Records shown:
◆ ◆ ◆

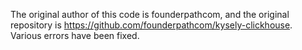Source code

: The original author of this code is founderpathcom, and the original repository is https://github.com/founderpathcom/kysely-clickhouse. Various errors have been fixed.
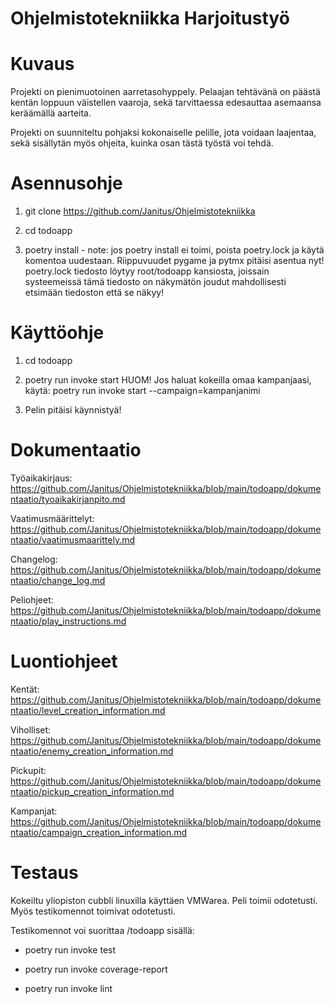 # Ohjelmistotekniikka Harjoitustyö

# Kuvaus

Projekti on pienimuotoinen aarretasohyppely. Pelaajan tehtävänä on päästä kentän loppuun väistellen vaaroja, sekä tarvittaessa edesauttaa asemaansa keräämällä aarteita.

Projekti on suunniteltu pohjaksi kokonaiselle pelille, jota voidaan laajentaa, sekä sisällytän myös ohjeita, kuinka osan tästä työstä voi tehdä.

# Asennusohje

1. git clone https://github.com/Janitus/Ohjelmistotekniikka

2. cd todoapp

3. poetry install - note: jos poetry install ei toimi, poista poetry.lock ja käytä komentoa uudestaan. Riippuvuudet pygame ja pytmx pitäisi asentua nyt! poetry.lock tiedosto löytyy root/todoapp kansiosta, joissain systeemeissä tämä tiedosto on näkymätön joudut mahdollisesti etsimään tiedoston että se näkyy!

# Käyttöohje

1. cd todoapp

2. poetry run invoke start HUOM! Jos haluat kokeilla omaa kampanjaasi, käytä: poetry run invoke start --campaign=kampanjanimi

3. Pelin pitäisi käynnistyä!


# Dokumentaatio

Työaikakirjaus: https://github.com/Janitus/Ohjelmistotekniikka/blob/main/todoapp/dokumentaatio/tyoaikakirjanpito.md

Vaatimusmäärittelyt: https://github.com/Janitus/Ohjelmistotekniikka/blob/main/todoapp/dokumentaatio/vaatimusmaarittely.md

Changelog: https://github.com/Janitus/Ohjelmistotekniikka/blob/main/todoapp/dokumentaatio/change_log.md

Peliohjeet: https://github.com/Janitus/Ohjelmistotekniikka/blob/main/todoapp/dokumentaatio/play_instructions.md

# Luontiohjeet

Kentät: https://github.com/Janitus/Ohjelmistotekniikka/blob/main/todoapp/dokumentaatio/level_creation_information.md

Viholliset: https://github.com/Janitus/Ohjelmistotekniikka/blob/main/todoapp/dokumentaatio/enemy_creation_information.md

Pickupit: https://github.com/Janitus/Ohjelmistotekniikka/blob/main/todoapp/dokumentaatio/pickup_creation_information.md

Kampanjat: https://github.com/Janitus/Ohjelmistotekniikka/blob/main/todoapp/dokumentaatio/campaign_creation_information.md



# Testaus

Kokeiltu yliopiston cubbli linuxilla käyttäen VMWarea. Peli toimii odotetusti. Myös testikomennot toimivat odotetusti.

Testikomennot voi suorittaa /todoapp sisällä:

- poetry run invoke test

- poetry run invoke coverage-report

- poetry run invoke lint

◆ ◆ ◆

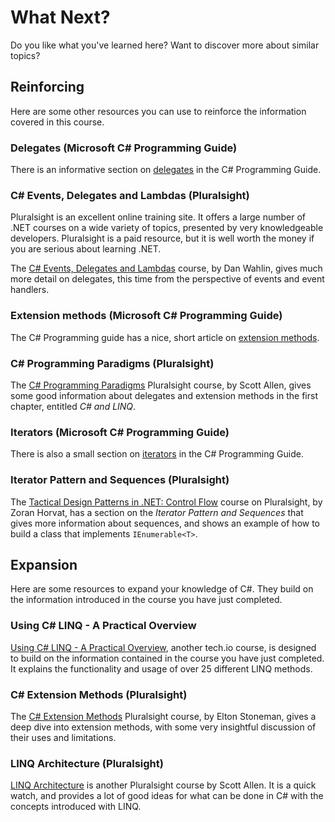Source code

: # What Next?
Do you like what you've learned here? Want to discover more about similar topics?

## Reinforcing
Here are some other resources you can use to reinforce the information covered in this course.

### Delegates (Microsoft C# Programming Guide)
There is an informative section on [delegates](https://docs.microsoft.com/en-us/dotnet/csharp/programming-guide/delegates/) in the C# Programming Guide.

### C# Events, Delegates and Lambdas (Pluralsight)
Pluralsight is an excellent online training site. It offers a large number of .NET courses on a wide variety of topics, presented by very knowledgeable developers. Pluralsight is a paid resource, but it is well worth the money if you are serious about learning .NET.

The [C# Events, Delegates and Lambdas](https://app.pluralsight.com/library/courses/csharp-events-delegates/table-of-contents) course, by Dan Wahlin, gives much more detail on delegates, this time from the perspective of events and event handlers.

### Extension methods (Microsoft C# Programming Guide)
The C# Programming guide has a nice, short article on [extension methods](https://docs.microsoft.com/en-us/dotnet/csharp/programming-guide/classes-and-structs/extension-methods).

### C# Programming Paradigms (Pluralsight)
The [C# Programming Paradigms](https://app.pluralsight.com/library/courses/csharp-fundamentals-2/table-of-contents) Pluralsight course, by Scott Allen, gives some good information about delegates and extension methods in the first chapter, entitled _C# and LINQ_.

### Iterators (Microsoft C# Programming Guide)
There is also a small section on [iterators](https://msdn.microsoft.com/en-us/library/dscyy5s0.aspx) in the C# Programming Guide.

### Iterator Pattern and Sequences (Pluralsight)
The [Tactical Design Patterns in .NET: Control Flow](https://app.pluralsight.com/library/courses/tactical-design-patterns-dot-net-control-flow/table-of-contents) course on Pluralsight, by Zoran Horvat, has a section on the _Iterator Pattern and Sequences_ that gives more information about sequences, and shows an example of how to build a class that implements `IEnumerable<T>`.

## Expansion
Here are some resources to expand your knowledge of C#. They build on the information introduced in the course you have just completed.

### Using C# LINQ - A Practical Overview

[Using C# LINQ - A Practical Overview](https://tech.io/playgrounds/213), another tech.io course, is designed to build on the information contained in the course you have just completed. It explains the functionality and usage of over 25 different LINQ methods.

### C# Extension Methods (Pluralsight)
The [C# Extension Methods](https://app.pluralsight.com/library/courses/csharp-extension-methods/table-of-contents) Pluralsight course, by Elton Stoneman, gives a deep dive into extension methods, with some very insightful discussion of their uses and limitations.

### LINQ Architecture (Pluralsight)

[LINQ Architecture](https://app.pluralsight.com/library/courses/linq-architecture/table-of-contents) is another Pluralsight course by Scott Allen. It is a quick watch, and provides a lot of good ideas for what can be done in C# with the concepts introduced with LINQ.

◆ ◆ ◆

Task:
Your task is to restate, word for word, only those lines above that fall between the line holding "### Iterators (Microsoft" and the line holding "## Expansion", inclusive.

Task response:
### Iterators (Microsoft C# Programming Guide)
There is also a small section on [iterators](https://msdn.microsoft.com/en-us/library/dscyy5s0.aspx) in the C# Programming Guide.

### Iterator Pattern and Sequences (Pluralsight)
The [Tactical Design Patterns in .NET: Control Flow](https://app.pluralsight.com/library/courses/tactical-design-patterns-dot-net-control-flow/table-of-contents) course on Pluralsight, by Zoran Horvat, has a section on the _Iterator Pattern and Sequences_ that gives more information about sequences, and shows an example of how to build a class that implements `IEnumerable<T>`.

## Expansion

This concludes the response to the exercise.